Three Months Ended September
30, 2009
The
Partnership experienced a net gain of $3,942,386 for the third quarter of
2009. Trading of commodity futures contracts by the Advisor on behalf
of the Partnership achieved net realized and unrealized gains of $6,174,001,
while brokerage commissions of $1,709,663 were incurred. Securities
held for cash management purposes achieved net realized and unrealized gains of
$327,321 during the period. During the third quarter, the Partnership
incurred total expenses of $3,901,237, including $292,980 in incentive fees,
$2,032,711 in management fees and $1,575,546 in administrative, service and
professional fees. The Partnership earned $913,735 in interest income
during the third quarter of 2009.
The
Partnership experienced a loss in July 2009 as initial economic pessimism,
driven by weaker than expected employment data, was reversed mid-month by strong
earnings announcements in the U.S. Crude started the month by
falling, but swiftly bounced back, mirroring the rally in
stocks.
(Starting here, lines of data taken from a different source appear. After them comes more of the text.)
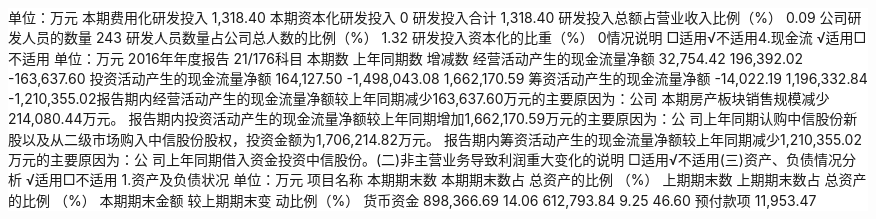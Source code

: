 单位：万元
本期费用化研发投入
1,318.40
本期资本化研发投入
0
研发投入合计
1,318.40
研发投入总额占营业收入比例（%）
0.09
公司研发人员的数量
243
研发人员数量占公司总人数的比例（%）
1.32
研发投入资本化的比重（%）
0情况说明
□适用√不适用4.现金流
√适用□不适用
单位：万元
2016年年度报告
21/176科目
本期数
上年同期数
增减数
经营活动产生的现金流量净额
32,754.42
196,392.02
-163,637.60
投资活动产生的现金流量净额
164,127.50
-1,498,043.08
1,662,170.59
筹资活动产生的现金流量净额
-14,022.19
1,196,332.84
-1,210,355.02报告期内经营活动产生的现金流量净额较上年同期减少163,637.60万元的主要原因为：公司
本期房产板块销售规模减少214,080.44万元。
报告期内投资活动产生的现金流量净额较上年同期增加1,662,170.59万元的主要原因为：公
司上年同期认购中信股份新股以及从二级市场购入中信股份股权，投资金额为1,706,214.82万元。
报告期内筹资活动产生的现金流量净额较上年同期减少1,210,355.02万元的主要原因为：公
司上年同期借入资金投资中信股份。(二)非主营业务导致利润重大变化的说明
□适用√不适用(三)资产、负债情况分析
√适用□不适用
1.资产及负债状况
单位：万元
项目名称
本期期末数
本期期末数占
总资产的比例
（%）
上期期末数
上期期末数占
总资产的比例
（%）
本期期末金额
较上期期末变
动比例（%）
货币资金
898,366.69
14.06
612,793.84
9.25
46.60
预付款项
11,953.47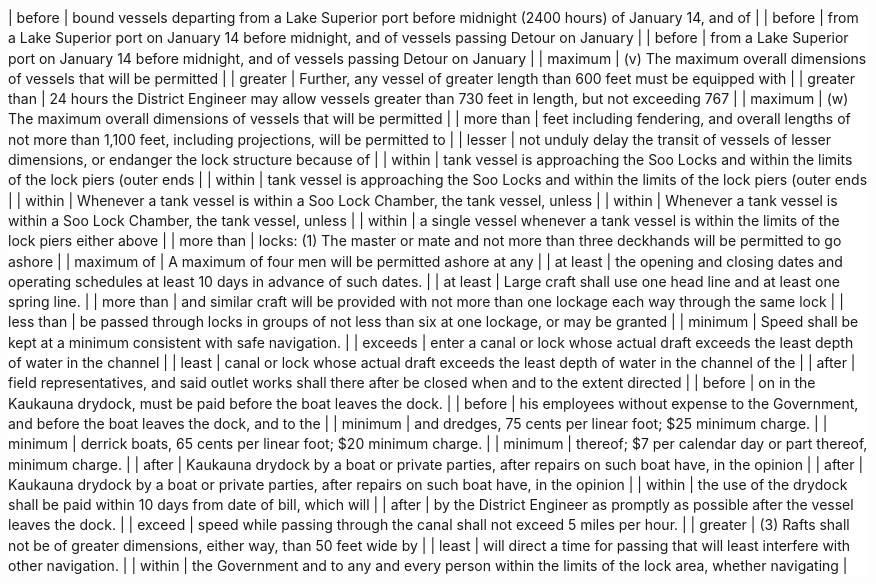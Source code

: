 | before        | bound vessels departing from a Lake Superior port before midnight (2400 hours) of January 14, and of                             |
| before        | from a Lake Superior port on January 14 before midnight, and of vessels passing Detour on January                                |
| before        | from a Lake Superior port on January 14 before midnight, and of vessels passing Detour on January                                |
| maximum       | (v) The  maximum overall dimensions of vessels that will be permitted                                                            |
| greater       | Further, any vessel of  greater length than 600 feet must be equipped with                                                       |
| greater than  | 24 hours the District Engineer may allow vessels greater than 730 feet in length, but not exceeding 767                          |
| maximum       | (w) The  maximum overall dimensions of vessels that will be permitted                                                            |
| more than     | feet including fendering, and overall lengths of not more than 1,100 feet, including projections, will be permitted to           |
| lesser        | not unduly delay the transit of vessels of lesser dimensions, or endanger the lock structure because of                          |
| within        | tank vessel is approaching the Soo Locks and within the limits of the lock piers (outer ends                                     |
| within        | tank vessel is approaching the Soo Locks and within the limits of the lock piers (outer ends                                     |
| within        | Whenever a tank vessel is  within a Soo Lock Chamber, the tank vessel, unless                                                    |
| within        | Whenever a tank vessel is  within a Soo Lock Chamber, the tank vessel, unless                                                    |
| within        | a single vessel whenever a tank vessel is within the limits of the lock piers either above                                       |
| more than     | locks: (1) The master or mate and not more than three deckhands will be permitted to go ashore                                   |
| maximum of    | A  maximum of four men will be permitted ashore at any                                                                           |
| at least      | the opening and closing dates and operating schedules at least  10 days in advance of such dates.                                |
| at least      | Large craft shall use one head line and  at least  one spring line.                                                              |
| more than     | and similar craft will be provided with not more than one lockage each way through the same lock                                 |
| less than     | be passed through locks in groups of not less than six at one lockage, or may be granted                                         |
| minimum       | Speed shall be kept at a  minimum  consistent with safe navigation.                                                              |
| exceeds       | enter a canal or lock whose actual draft exceeds the least depth of water in the channel                                         |
| least         | canal or lock whose actual draft exceeds the least depth of water in the channel of the                                          |
| after         | field representatives, and said outlet works shall there after be closed when and to the extent directed                         |
| before        | on in the Kaukauna drydock, must be paid before  the boat leaves the dock.                                                       |
| before        | his employees without expense to the Government, and before the boat leaves the dock, and to the                                 |
| minimum       | and dredges, 75 cents per linear foot; $25 minimum  charge.                                                                      |
| minimum       | derrick boats, 65 cents per linear foot; $20 minimum  charge.                                                                    |
| minimum       | thereof; $7 per calendar day or part thereof, minimum  charge.                                                                   |
| after         | Kaukauna drydock by a boat or private parties, after repairs on such boat have, in the opinion                                   |
| after         | Kaukauna drydock by a boat or private parties, after repairs on such boat have, in the opinion                                   |
| within        | the use of the drydock shall be paid within 10 days from date of bill, which will                                                |
| after         | by the District Engineer as promptly as possible after  the vessel leaves the dock.                                              |
| exceed        | speed while passing through the canal shall not exceed  5 miles per hour.                                                        |
| greater       | (3) Rafts shall not be of  greater dimensions, either way, than 50 feet wide by                                                  |
| least         | will direct a time for passing that will least  interfere with other navigation.                                                 |
| within        | the Government and to any and every person within the limits of the lock area, whether navigating                                |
Against a background of uncertainty in the fixed income
markets, the Partnership’s returns were dominated by losses in the equity and
bond sectors, with short-term interest rates posting modest
gains. The Partnership’s currency positions continued to bring some
diversification to the Partnership’s portfolio. August 2009 saw
continued signs of economic recovery, with a further stream of positive data
being released. The Federal Reserve Board again committed to leaving
interest rates near zero while the Bank of England moved to continue its program
of quantitative easing. The U.S. equity markets were up from lows set
in March of 2009 and the Advisor’s stock index systems were slow to reverse
their short positions, meaning that the Partnership gave back a portion of last
year’s gain in stock indices. The global stock indices continued
their strong rally into September 2009, while gold came close to its all time
high, as the effective nationalization of debt by Governments created a fear of
future inflation in debtor economies. Currencies were the strongest
performing sector in September of 2009 as the Partnership benefited from the
falling exchange rates of the U.S. Dollar. Short-term interest rates
registered further gains and became the Partnership’s best performing sector for
the nine months ended September 30, 2009.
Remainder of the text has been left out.